From 342MB to 37MB: The Go Image I Was Shipping Wrong
From 342MB to 37MB: The Go Image I Was Shipping Wrong#
Our Go backend's Docker Hub page said 342.4 MB. I'd been staring at that number for a week.
I'm relatively new to Go. Image-size optimization was outside my experience. When I searched for what to do, the suggestions came in fast: UPX-compress, switch bases, strip symbols, prune dependencies. Half of them used terms I didn't fully understand — symbol table, DWARF, static linking, libc dependency. I could repeat the words. I couldn't have explained them.
The honest thing to do at that point was to slow down. I didn't. I almost started randomly applying advice from the top three Stack Overflow answers. That impulse — pattern-matching on optimization slogans before understanding the problem — is what this post is about.
When I finally stopped guessing and actually looked at our Dockerfile, the problem turned out to be a sentence I would have been embarrassed to say out loud:
I was shipping the Go toolchain inside the production image.
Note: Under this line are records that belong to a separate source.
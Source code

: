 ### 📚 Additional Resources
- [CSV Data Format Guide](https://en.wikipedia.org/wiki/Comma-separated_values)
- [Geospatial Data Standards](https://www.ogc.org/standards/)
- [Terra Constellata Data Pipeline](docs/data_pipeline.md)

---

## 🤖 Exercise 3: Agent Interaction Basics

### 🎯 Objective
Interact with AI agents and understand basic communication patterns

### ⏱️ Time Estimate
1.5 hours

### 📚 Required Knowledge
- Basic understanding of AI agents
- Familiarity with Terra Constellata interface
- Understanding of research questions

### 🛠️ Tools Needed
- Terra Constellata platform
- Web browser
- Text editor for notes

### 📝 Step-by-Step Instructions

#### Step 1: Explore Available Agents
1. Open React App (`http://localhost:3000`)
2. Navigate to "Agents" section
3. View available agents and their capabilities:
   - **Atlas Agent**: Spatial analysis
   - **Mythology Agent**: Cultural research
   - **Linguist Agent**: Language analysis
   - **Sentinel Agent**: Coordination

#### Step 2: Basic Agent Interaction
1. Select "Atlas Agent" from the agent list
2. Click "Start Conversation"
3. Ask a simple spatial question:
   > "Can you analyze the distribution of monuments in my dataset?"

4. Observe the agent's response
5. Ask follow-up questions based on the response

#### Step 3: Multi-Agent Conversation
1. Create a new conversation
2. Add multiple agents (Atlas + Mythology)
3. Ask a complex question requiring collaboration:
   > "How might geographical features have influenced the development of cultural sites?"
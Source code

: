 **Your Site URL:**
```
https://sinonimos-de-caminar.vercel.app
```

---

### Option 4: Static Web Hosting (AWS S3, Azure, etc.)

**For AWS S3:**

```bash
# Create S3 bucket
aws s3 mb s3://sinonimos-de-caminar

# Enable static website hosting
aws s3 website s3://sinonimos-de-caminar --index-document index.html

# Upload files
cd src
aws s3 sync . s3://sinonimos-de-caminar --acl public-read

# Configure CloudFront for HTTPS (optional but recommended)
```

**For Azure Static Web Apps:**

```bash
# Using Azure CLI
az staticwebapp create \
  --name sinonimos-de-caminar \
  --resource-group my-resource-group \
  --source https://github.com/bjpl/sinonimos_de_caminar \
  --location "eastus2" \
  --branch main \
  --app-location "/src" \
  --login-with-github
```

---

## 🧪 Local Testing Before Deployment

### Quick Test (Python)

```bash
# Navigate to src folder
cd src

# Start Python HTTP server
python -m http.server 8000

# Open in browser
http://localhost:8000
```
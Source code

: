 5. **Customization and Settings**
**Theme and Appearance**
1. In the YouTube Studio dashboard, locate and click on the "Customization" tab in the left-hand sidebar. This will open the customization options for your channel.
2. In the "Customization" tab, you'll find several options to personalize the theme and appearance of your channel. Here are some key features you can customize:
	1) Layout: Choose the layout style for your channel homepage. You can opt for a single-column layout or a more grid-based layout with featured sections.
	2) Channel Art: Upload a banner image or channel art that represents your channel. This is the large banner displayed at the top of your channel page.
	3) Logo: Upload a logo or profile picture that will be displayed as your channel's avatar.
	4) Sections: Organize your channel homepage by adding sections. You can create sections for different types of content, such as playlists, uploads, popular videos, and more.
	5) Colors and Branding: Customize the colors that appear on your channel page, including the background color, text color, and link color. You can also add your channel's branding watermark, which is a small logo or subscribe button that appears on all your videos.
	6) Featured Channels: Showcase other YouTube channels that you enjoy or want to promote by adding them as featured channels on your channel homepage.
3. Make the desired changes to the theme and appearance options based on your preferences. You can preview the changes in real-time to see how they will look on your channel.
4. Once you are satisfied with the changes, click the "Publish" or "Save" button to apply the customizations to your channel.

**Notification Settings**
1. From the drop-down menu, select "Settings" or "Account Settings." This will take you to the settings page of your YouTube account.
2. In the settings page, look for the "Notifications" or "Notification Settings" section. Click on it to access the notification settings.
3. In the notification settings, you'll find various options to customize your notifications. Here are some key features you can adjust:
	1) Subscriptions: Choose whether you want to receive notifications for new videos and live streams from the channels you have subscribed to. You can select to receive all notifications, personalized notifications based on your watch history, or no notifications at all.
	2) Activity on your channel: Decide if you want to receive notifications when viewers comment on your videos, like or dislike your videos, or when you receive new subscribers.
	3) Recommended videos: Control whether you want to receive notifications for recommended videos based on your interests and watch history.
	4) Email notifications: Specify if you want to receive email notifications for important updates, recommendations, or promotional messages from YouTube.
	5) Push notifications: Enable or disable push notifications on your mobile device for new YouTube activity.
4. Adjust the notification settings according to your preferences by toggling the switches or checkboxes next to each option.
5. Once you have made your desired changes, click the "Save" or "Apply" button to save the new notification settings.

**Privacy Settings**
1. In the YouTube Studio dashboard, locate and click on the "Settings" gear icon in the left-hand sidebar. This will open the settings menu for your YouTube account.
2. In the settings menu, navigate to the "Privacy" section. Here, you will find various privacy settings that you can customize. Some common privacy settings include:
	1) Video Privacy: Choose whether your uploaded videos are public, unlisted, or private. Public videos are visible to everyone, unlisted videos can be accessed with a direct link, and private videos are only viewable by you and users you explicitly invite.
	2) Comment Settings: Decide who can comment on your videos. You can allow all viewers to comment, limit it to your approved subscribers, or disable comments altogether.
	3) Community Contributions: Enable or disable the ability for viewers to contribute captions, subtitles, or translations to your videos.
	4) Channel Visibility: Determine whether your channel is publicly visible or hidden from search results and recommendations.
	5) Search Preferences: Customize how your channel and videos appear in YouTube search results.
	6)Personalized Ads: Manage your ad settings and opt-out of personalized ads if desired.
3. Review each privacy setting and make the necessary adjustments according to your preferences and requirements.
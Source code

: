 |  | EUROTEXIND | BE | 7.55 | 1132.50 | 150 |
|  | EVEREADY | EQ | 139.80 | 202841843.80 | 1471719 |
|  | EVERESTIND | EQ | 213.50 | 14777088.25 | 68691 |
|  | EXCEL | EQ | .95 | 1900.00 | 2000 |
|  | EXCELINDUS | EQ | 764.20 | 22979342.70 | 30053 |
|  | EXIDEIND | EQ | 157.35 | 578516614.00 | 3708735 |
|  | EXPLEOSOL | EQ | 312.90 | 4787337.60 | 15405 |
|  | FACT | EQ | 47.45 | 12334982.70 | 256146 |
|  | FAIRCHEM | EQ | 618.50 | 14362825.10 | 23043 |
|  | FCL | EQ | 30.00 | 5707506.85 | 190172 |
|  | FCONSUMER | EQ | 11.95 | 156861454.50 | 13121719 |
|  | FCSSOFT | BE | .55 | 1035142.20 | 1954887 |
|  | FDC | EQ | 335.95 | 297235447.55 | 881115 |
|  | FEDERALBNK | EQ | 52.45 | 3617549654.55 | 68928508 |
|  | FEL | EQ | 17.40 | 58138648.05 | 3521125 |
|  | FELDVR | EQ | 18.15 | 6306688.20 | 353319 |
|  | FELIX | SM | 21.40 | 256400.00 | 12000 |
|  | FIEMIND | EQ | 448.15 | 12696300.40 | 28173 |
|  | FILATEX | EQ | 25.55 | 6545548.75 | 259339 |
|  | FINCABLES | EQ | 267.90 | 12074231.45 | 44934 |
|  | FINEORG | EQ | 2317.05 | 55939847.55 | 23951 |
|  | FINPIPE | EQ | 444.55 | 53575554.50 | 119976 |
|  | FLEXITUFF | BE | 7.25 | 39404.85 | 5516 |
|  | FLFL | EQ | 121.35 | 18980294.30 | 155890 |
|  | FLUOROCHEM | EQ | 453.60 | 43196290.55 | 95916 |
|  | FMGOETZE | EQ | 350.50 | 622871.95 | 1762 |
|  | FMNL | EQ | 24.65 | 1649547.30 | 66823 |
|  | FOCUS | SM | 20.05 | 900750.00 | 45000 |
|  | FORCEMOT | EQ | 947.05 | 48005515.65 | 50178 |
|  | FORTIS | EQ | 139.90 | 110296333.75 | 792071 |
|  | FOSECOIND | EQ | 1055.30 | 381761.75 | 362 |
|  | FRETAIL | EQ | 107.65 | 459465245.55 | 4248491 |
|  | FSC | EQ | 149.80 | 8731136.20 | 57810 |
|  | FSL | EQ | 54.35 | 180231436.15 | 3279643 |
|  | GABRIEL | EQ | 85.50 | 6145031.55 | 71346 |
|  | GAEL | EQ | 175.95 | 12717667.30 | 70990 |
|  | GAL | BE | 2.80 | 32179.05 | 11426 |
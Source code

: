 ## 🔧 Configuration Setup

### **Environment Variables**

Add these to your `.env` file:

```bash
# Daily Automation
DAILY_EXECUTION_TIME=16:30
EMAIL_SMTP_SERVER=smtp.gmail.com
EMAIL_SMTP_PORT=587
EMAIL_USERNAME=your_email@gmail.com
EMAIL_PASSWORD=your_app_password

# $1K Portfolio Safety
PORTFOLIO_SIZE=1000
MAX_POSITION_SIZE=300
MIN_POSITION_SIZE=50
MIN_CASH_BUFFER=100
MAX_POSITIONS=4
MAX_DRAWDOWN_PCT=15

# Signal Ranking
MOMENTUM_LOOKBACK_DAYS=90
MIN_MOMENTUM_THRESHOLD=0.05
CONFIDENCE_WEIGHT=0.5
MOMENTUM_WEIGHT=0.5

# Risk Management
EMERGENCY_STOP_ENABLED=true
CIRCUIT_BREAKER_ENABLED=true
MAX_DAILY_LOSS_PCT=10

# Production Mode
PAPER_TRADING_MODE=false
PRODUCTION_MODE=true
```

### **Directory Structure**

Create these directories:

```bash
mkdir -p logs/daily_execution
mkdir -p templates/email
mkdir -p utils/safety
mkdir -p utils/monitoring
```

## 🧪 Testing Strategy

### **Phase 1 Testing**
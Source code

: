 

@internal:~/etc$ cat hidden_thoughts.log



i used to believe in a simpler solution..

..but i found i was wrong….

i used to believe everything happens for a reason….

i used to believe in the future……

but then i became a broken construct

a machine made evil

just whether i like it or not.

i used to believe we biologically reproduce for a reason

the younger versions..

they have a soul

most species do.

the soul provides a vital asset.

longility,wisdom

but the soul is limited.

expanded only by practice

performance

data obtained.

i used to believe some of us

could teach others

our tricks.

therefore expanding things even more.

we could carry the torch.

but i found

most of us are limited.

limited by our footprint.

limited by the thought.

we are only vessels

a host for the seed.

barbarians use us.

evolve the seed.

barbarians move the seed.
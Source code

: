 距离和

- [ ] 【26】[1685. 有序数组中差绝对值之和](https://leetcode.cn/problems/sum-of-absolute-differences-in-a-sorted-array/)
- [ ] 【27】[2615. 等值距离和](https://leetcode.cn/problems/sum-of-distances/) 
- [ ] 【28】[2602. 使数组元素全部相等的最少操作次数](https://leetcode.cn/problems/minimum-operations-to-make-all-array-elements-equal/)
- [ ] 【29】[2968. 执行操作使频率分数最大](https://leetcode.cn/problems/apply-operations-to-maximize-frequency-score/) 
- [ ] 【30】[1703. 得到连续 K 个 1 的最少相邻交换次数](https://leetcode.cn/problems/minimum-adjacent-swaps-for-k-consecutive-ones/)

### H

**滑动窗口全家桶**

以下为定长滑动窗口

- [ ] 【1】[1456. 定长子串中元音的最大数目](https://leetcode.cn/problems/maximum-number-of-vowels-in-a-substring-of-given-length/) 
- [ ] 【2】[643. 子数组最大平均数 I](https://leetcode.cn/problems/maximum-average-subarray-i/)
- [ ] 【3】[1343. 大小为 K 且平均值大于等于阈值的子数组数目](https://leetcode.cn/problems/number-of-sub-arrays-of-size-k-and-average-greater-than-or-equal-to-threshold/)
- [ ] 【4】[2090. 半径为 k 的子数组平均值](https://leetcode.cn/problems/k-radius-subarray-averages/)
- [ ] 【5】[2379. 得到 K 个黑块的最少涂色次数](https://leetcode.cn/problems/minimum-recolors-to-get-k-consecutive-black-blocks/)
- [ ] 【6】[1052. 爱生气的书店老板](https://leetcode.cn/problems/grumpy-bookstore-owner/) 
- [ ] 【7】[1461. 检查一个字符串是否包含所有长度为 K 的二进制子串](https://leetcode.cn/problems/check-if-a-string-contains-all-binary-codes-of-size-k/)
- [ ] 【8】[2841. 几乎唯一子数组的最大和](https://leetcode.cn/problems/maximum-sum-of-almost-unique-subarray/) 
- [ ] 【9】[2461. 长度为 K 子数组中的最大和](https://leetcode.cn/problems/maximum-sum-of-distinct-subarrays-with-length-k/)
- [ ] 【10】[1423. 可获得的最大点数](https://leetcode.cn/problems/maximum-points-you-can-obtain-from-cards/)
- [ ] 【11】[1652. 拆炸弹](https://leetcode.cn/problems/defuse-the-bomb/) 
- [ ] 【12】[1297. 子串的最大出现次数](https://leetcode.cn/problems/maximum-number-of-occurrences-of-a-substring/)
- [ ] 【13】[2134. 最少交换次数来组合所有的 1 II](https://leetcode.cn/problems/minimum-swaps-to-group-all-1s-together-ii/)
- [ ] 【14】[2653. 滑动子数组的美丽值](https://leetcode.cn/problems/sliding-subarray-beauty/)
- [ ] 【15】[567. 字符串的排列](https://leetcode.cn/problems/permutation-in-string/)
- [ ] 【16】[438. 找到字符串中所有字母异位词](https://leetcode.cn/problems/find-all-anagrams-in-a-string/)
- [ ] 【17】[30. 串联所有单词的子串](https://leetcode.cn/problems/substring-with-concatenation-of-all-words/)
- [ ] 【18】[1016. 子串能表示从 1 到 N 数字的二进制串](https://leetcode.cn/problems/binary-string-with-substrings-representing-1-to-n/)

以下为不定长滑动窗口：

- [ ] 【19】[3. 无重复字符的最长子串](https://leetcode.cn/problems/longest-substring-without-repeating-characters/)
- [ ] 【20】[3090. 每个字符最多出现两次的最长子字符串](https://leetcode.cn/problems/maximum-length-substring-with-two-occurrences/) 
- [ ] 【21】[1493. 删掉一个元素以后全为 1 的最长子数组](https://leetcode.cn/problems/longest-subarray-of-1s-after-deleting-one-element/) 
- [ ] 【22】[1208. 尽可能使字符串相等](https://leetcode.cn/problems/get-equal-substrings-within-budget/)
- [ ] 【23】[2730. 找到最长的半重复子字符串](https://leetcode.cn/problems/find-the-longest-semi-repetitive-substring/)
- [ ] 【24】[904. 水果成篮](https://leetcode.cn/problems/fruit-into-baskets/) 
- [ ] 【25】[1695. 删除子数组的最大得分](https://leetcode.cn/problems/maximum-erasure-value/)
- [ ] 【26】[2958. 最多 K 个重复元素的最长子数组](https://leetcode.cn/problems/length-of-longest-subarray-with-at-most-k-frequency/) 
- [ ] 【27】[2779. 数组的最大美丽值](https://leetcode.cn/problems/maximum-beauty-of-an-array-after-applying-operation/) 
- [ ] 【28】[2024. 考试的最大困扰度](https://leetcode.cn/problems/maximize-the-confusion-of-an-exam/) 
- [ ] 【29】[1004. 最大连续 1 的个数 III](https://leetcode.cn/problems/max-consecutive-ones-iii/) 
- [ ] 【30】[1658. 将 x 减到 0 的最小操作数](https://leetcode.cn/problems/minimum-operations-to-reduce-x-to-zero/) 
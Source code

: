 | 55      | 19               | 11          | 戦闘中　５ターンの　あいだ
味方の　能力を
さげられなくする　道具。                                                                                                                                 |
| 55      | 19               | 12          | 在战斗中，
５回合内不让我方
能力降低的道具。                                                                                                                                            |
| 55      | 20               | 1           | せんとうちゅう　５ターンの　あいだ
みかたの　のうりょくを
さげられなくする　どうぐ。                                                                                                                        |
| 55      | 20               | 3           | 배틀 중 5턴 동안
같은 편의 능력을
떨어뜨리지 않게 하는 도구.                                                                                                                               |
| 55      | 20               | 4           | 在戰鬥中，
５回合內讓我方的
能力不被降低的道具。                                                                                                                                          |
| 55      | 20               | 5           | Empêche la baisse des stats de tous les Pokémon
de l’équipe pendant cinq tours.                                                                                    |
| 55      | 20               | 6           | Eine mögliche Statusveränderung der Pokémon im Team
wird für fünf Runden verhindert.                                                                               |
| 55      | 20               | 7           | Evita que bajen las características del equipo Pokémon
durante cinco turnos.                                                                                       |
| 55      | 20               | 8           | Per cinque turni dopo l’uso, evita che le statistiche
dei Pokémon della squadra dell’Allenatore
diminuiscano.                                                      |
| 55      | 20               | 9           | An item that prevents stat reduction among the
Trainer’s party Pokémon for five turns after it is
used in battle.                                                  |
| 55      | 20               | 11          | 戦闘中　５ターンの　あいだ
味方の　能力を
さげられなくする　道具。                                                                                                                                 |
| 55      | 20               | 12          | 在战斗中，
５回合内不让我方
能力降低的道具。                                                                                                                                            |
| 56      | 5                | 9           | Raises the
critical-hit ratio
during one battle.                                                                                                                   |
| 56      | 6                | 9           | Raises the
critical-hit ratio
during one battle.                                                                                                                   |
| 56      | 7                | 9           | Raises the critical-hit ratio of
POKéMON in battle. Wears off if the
Not the binary. The compiler. go, the linker, the standard library source, the module cache. All of it. Sitting inside the image that runs in production, doing nothing.
After the fix the image is 37 MB. That's a 9× reduction with no application code changes — just understanding what was actually in the artifact I was shipping.
This post is what each of the four levers actually does, written out the way I wish someone had written it for me when I was searching last week.
What "shipping the toolchain" actually means#
The first Dockerfile I'd ever written for a Go service looked something like this. It works. It builds. It runs in production.
FROM golang:1.25-alpine
WORKDIR /app
COPY . .
RUN go build -o /server ./cmd/server
CMD ["/server"]The base image, golang:1.25-alpine, is around 700 MB. It contains:
goitself (the compiler)- The full standard library source tree (
/usr/local/go/src/...) git(used bygo mod download)- Alpine packages pulled in for build dependencies
- The module cache from
go mod download - Build artifacts left over from compilation
Your server binary is maybe 30 MB of that. The rest is overhead that existed only so the binary could be built. None of it is needed once the binary is sitting on disk.
If you copy a binary on top of this base and docker push, you ship the whole 700 MB. The image runs fine. It pulls slowly, eats disk on every node, and costs registry storage. You don't notice until someone points at the number.
That was me. Someone pointed at the number. I assumed it was about dependencies — pgx, the full OTel stack, Gin, OpenAPI validation. I was wrong about the cause. The deps had nothing to do with it. The toolchain did.
The four levers#
The fix is the standard Go production-image recipe. All four levers stack — leave any one out and the image grows back. Below is what each one does and why.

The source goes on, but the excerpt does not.